§ Given entries
╭──

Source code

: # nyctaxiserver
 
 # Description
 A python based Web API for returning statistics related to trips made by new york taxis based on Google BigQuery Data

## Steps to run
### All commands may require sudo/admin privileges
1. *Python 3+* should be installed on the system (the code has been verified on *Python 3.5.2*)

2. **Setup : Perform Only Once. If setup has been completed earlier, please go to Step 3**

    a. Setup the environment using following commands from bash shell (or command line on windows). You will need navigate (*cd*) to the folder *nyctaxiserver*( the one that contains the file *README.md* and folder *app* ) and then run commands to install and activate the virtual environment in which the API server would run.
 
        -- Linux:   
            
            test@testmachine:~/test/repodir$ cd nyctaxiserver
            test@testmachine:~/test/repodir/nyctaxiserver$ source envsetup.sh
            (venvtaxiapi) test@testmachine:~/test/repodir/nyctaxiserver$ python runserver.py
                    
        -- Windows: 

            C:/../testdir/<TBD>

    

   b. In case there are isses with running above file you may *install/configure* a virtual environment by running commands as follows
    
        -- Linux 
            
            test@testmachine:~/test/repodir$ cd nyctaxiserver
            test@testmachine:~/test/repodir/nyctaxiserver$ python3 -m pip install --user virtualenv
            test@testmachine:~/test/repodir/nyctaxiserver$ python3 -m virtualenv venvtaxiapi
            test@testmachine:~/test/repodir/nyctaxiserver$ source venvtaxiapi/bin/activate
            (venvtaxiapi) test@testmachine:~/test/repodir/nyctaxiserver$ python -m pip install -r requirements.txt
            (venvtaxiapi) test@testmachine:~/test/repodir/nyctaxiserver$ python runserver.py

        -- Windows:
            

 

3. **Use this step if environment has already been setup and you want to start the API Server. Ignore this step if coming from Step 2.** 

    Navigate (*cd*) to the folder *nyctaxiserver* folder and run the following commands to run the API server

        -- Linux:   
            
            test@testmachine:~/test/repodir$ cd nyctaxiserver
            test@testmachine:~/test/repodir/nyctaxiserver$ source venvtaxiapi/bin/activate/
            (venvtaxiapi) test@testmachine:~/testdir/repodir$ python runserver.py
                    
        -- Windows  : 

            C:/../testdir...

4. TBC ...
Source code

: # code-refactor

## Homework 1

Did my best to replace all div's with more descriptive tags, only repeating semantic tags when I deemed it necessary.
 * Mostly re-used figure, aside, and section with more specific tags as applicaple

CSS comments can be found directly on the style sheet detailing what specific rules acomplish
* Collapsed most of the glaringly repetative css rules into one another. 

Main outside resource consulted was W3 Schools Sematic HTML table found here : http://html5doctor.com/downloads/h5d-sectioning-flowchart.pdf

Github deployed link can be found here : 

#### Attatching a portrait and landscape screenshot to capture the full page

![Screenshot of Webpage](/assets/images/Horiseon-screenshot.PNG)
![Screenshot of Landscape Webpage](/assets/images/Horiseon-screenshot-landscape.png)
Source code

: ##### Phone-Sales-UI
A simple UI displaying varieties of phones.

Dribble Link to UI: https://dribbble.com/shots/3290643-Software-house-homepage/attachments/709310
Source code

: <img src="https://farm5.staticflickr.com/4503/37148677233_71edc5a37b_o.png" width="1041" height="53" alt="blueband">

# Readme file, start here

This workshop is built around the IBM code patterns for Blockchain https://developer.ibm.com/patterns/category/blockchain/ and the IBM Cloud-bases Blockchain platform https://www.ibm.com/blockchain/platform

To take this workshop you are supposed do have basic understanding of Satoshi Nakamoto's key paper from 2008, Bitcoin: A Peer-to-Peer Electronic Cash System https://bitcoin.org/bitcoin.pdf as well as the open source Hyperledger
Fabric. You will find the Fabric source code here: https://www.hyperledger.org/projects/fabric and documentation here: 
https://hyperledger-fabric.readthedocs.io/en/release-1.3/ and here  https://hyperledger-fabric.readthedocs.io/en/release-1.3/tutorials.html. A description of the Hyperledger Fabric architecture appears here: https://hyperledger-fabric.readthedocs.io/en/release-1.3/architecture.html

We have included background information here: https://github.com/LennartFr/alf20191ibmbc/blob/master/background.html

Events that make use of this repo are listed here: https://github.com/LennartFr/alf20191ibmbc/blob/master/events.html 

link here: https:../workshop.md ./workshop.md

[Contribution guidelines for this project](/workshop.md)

╰──

§ What you have to do
Every line above should be output exactly as it stands.

§ Written reply
Source code

: # nyctaxiserver
 
 # Description
 A python based Web API for returning statistics related to trips made by new york taxis based on Google BigQuery Data

## Steps to run
### All commands may require sudo/admin privileges
1. *Python 3+* should be installed on the system (the code has been verified on *Python 3.5.2*)

2. **Setup : Perform Only Once. If setup has been completed earlier, please go to Step 3**

    a. Setup the environment using following commands from bash shell (or command line on windows). You will need navigate (*cd*) to the folder *nyctaxiserver*( the one that contains the file *README.md* and folder *app* ) and then run commands to install and activate the virtual environment in which the API server would run.
 
        -- Linux:   
            
            test@testmachine:~/test/repodir$ cd nyctaxiserver
            test@testmachine:~/test/repodir/nyctaxiserver$ source envsetup.sh
            (venvtaxiapi) test@testmachine:~/test/repodir/nyctaxiserver$ python runserver.py
                    
        -- Windows: 

            C:/../testdir/<TBD>

    

   b. In case there are isses with running above file you may *install/configure* a virtual environment by running commands as follows
    
        -- Linux 
            
            test@testmachine:~/test/repodir$ cd nyctaxiserver
            test@testmachine:~/test/repodir/nyctaxiserver$ python3 -m pip install --user virtualenv
            test@testmachine:~/test/repodir/nyctaxiserver$ python3 -m virtualenv venvtaxiapi
            test@testmachine:~/test/repodir/nyctaxiserver$ source venvtaxiapi/bin/activate
            (venvtaxiapi) test@testmachine:~/test/repodir/nyctaxiserver$ python -m pip install -r requirements.txt
            (venvtaxiapi) test@testmachine:~/test/repodir/nyctaxiserver$ python runserver.py

        -- Windows:
            

 

3. **Use this step if environment has already been setup and you want to start the API Server. Ignore this step if coming from Step 2.** 

    Navigate (*cd*) to the folder *nyctaxiserver* folder and run the following commands to run the API server

        -- Linux:   
            
            test@testmachine:~/test/repodir$ cd nyctaxiserver
            test@testmachine:~/test/repodir/nyctaxiserver$ source venvtaxiapi/bin/activate/
            (venvtaxiapi) test@testmachine:~/testdir/repodir$ python runserver.py
                    
        -- Windows  : 

            C:/../testdir...

4. TBC ...
Source code

: # code-refactor

## Homework 1

Did my best to replace all div's with more descriptive tags, only repeating semantic tags when I deemed it necessary.
 * Mostly re-used figure, aside, and section with more specific tags as applicaple

CSS comments can be found directly on the style sheet detailing what specific rules acomplish
* Collapsed most of the glaringly repetative css rules into one another. 

Main outside resource consulted was W3 Schools Sematic HTML table found here : http://html5doctor.com/downloads/h5d-sectioning-flowchart.pdf

Github deployed link can be found here : 

#### Attatching a portrait and landscape screenshot to capture the full page

![Screenshot of Webpage](/assets/images/Horiseon-screenshot.PNG)
![Screenshot of Landscape Webpage](/assets/images/Horiseon-screenshot-landscape.png)
Source code

: ##### Phone-Sales-UI
A simple UI displaying varieties of phones.

Dribble Link to UI: https://dribbble.com/shots/3290643-Software-house-homepage/attachments/709310
Source code

: <img src="https://farm5.staticflickr.com/4503/37148677233_71edc5a37b_o.png" width="1041" height="53" alt="blueband">

# Readme file, start here

This workshop is built around the IBM code patterns for Blockchain https://developer.ibm.com/patterns/category/blockchain/ and the IBM Cloud-bases Blockchain platform https://www.ibm.com/blockchain/platform

To take this workshop you are supposed do have basic understanding of Satoshi Nakamoto's key paper from 2008, Bitcoin: A Peer-to-Peer Electronic Cash System https://bitcoin.org/bitcoin.pdf as well as the open source Hyperledger
Fabric. You will find the Fabric source code here: https://www.hyperledger.org/projects/fabric and documentation here: 
https://hyperledger-fabric.readthedocs.io/en/release-1.3/ and here  https://hyperledger-fabric.readthedocs.io/en/release-1.3/tutorials.html. A description of the Hyperledger Fabric architecture appears here: https://hyperledger-fabric.readthedocs.io/en/release-1.3/architecture.html

We have included background information here: https://github.com/LennartFr/alf20191ibmbc/blob/master/background.html

Events that make use of this repo are listed here: https://github.com/LennartFr/alf20191ibmbc/blob/master/events.html 

link here: https:../workshop.md ./workshop.md

[Contribution guidelines for this project](/workshop.md)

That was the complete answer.